Panama Papers, spunta anche il nome di Alex Crivillè

L'ex iridato della 500 figura nelle liste di clienti dello studio panamense Mossack Fonseca. Crivillè si difende: "E' tutto legale"

26 aprile 2016 - 17:56

Nel 1999 Alex Crivillè, adesso 46enne, correva per la Honda HRC e fu il primo pilota spagnolo a vincere il Mondiale della 500. L’anno dopo, secondo quando riportato dal periodico iberico El Confidential, si rivolse al famigerato studio legale panamense Mossack Fonseca per costituire una società nelle Isole Vergini, un paradiso fiscale, per gestire i diritti d’immagine e – secondo la rivelazione giornalistica – nascondere al fisco spagnolo i proventi dei diritti stessi.

Crivillè,  sempre secondo El Confidential, costituì una società di diritto britannico, la Pro Best Invest SA. A quel tempo il pilota era legalmente residente in Svizzera e un suo consulente, confermando l’operazione, respinge al mittente le accuse di evasione fiscale: “Crivillè ha pagato regolamente le tasse in Svizzera.”
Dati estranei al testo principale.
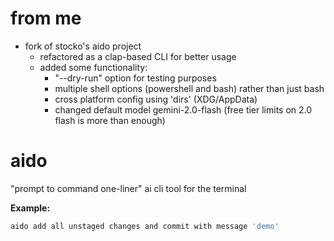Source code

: # from me
- fork of stocko's aido project
    - refactored as a clap-based CLI for better usage
    - added some functionality:
        - "--dry-run" option for testing purposes
        - multiple shell options (powershell and bash) rather than just bash
        - cross platform config using 'dirs' (XDG/AppData)
        - changed default model gemini-2.0-flash (free tier limits on 2.0 flash is more than enough)

# aido
"prompt to command one-liner" ai cli tool for the terminal

**Example:**
```bash
aido add all unstaged changes and commit with message 'demo'
```
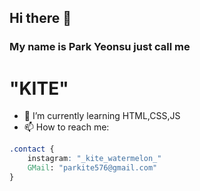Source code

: ## Hi there 👋
### My name is Park Yeonsu just call me 
# "KITE"

- 🌱 I’m currently learning HTML,CSS,JS
- 📫 How to reach me: 
```CSS	
.contact {
    instagram: "_kite_watermelon_"
    GMail: "parkite576@gmail.com"
}
```

<!--
**kitewatermelon/kitewatermelon** is a ✨ _special_ ✨ repository because its `README.md` (this file) appears on your GitHub profile.

Here are some ideas to get you started:
- 🔭 I’m currently working on ...
- 👯 I’m looking to collaborate on ...
- 🤔 I’m looking for help with ...
- 😄 Pronouns: ...
- ⚡ Fun fact: ...
- 💬 Ask me about ...
-->
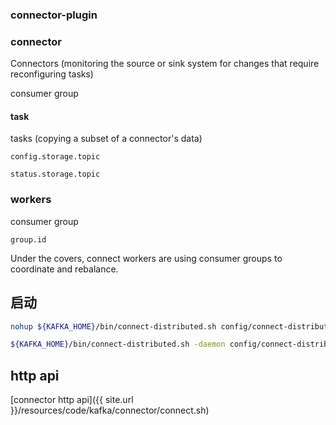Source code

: ### connector-plugin

### connector

Connectors (monitoring the source or sink system for changes that require reconfiguring tasks)

consumer group

#### task

tasks (copying a subset of a connector's data)

`config.storage.topic`

`status.storage.topic`

### workers

consumer group

`group.id`

Under the covers, connect workers are using consumer groups to coordinate and rebalance.


## 启动

``` bash
nohup ${KAFKA_HOME}/bin/connect-distributed.sh config/connect-distributed.properties &

${KAFKA_HOME}/bin/connect-distributed.sh -daemon config/connect-distributed.properties
```

## http api

[connector http api]({{ site.url }}/resources/code/kafka/connector/connect.sh)

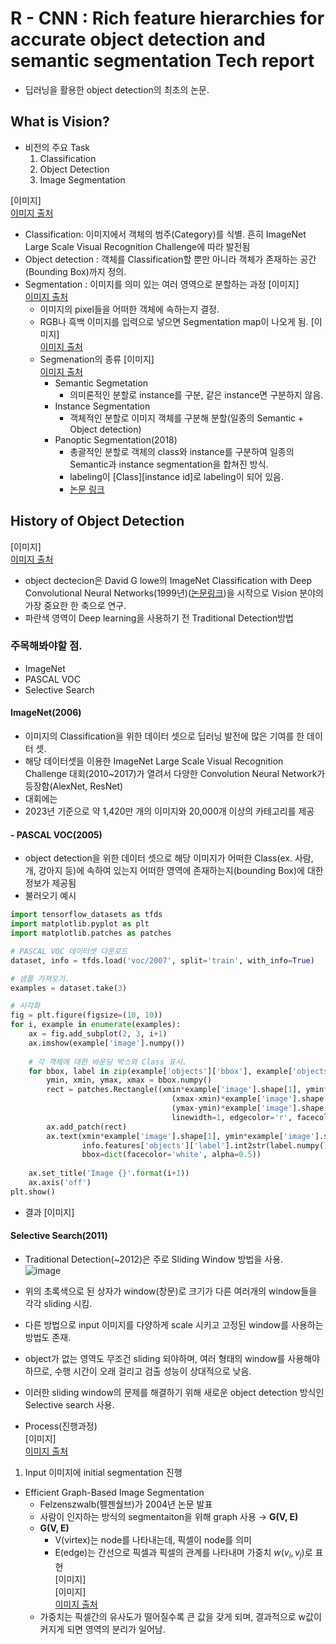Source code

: # R - CNN : Rich feature hierarchies for accurate object detection and semantic segmentation Tech report
* 딥러닝을 활용한 object detection의 최초의 논문.

## What is Vision?
- 비전의 주요 Task
    1. Classification
    2. Object Detection
    3. Image Segmentation

[이미지]  
[이미지 출처](https://velog.io/@boom109/The-evolution-of-object-detection-and-Summary-Object-detection의-발전사)  
* Classification: 이미지에서 객체의 범주(Category)를 식별.  흔히 ImageNet Large Scale Visual Recognition Challenge에 따라 발전됨
* Object detection : 객체를 Classification할 뿐만 아니라 객체가 존재하는 공간(Bounding Box)까지 정의.
* Segmentation : 이미지를 의미 있는 여러 영역으로 분할하는 과정 
    [이미지]  
    [이미지 출처](https://www.jeremyjordan.me/semantic-segmentation/)  
    - 이미지의 pixel들을 어떠한 객체에 속하는지 결정.
    - RGB나 흑백 이미지를 입력으로 넣으면 Segmentation map이 나오게 됨.
    [이미지]  
    [이미지 출처](https://www.jeremyjordan.me/semantic-segmentation/)  
    - Segmenation의 종류
    [이미지]  
    [이미지 출처](https://arxiv.org/pdf/1801.00868.pdf)  
        - Semantic Segmetation
            - 의미론적인 분할로 instance를 구분, 같은 instance면 구분하지 않음.
        - Instance Segmentation
            - 객체적인 분할로 이미지 객체를 구분해 분할(일종의 Semantic + Object detection)
        - Panoptic Segmentation(2018)
            - 총괄적인 분할로 객체의 class와 instance를 구분하여 일종의 Semantic과 instance segmentation을 합쳐진 방식. 
            - labeling이 [Class][instance id]로 labeling이 되어 있음.
            - [논문 링크](https://arxiv.org/abs/1801.00868)

## History of Object Detection
[이미지]  
[이미지 출처](https://www.researchgate.net/figure/Milestones-of-object-detection-and-recognition-including-feature-representations-Csurka_fig7_336934637)  
- object dectecion은 David G lowe의 ImageNet Classification with Deep Convolutional Neural Networks(1999년)([논문링크](https://www.cs.ubc.ca/~lowe/papers/iccv99.pdf))을 시작으로 Vision 분야의 가장 중요한 한 축으로 연구.
- 파란색 영역이 Deep learning을 사용하기 전 Traditional  Detection방법

### 주목해봐야할 점.
* ImageNet
* PASCAL VOC
* Selective Search

#### ImageNet(2006)
- 이미지의 Classification을 위한 데이터 셋으로 딥러닝 발전에 많은 기여를 한 데이터 셋.
- 해당 데이터셋을 이용한 ImageNet Large Scale Visual Recognition Challenge 대회(2010~2017)가 열려서 다양한 Convolution Neural Network가 등장함(AlexNet, ResNet)
- 대회에는 
- 2023년 기준으로 약 1,420만 개의 이미지와 20,000개 이상의 카테고리를 제공

####  - PASCAL VOC(2005)
- object detection을 위한 데이터 셋으로 해당 이미지가 어떠한 Class(ex. 사람, 개, 강아지 등)에 속하여 있는지 어떠한 영역에 존재하는지(bounding Box)에 대한 정보가 제공됨
- 불러오기 예시
```python
import tensorflow_datasets as tfds
import matplotlib.pyplot as plt
import matplotlib.patches as patches

# PASCAL VOC 데이터셋 다운로드
dataset, info = tfds.load('voc/2007', split='train', with_info=True)

# 샘플 가져오기.
examples = dataset.take(3)

# 시각화
fig = plt.figure(figsize=(10, 10))
for i, example in enumerate(examples):
    ax = fig.add_subplot(2, 3, i+1)
    ax.imshow(example['image'].numpy())
    
    # 각 객체에 대한 바운딩 박스와 Class 표시.
    for bbox, label in zip(example['objects']['bbox'], example['objects']['label']):
        ymin, xmin, ymax, xmax = bbox.numpy()
        rect = patches.Rectangle((xmin*example['image'].shape[1], ymin*example['image'].shape[0]), 
                                    (xmax-xmin)*example['image'].shape[1], 
                                    (ymax-ymin)*example['image'].shape[0], 
                                    linewidth=1, edgecolor='r', facecolor='none')
        ax.add_patch(rect)
        ax.text(xmin*example['image'].shape[1], ymin*example['image'].shape[0], 
                info.features['objects']['label'].int2str(label.numpy()), 
                bbox=dict(facecolor='white', alpha=0.5))
    
    ax.set_title('Image {}'.format(i+1))
    ax.axis('off')
plt.show()
```
- 결과
[이미지]

#### Selective Search(2011)
- Traditional Detection(~2012)은 주로 Sliding Window 방법을 사용.  
![image](https://blog.kakaocdn.net/dn/y22Bw/btraRwpfDFY/PFPukvEnEfAOJiRFcl12H1/img.gif)  

- 위의 초록색으로 된 상자가 window(창문)로 크기가 다른 여러개의 window들을 각각 sliding 시킴.
- 다른 방법으로 input 이미지를 다양하게 scale 시키고 고정된 window를 사용하는 방법도 존재.
- object가 없는 영역도 무조건 sliding 되야하며, 여러 형태의 window를 사용해야 하므로, 수행 시간이 오래 걸리고 검출 성능이 상대적으로 낮음.
- 이러한 sliding window의 문제를 해결하기 위해 새로운 object detection 방식인 Selective search 사용.

* Process(진행과정)  
[이미지]  
[이미지 출처](https://blog.naver.com/laonple/220925179894)  
1. Input 이미지에 initial segmentation 진행  
- Efficient Graph-Based Image Segmentation
    - Felzenszwalb(펠젠숼브)가 2004년 논문 발표
    - 사람이 인지하는 방식의 segmentaiton을 위해 graph 사용 → **G(V, E)**
    - **G(V, E)**
        - V(virtex)는 node를 나타내는데, 픽셀이 node를 의미
        - E(edge)는 간선으로 픽셀과 픽셀의 관계를 나타내며 가중치 $w(v_i, v_j)$로 표현  
    [이미지]  
[이미지]  
[이미지 출처](https://vcansimplify.wordpress.com/2014/05/16/graph-based-image-segmentation/)  
    - 가중치는 픽셀간의 유사도가 떨어질수록 큰 값을 갖게 되며, 결과적으로 w값이 커지게 되면 영역의 분리가 일어남.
Il periodico spagnolo però ha rivelato che l’intermediario era una società olandese con attività in Spagna, la Racinvest. Per cui Crivillè, in ultima istanza, si sarebbe servito di questa triangolazione per eludere la tassazione in Spagna. “E’ un’operazione di ingegneria finanziaria ma Crivillè non deve niente al fisco spagnolo” assicura il portavoce. L’ex iridato è tornato a risiedere in Spagna nel 2006, dopo il ritiro dalle competizioni.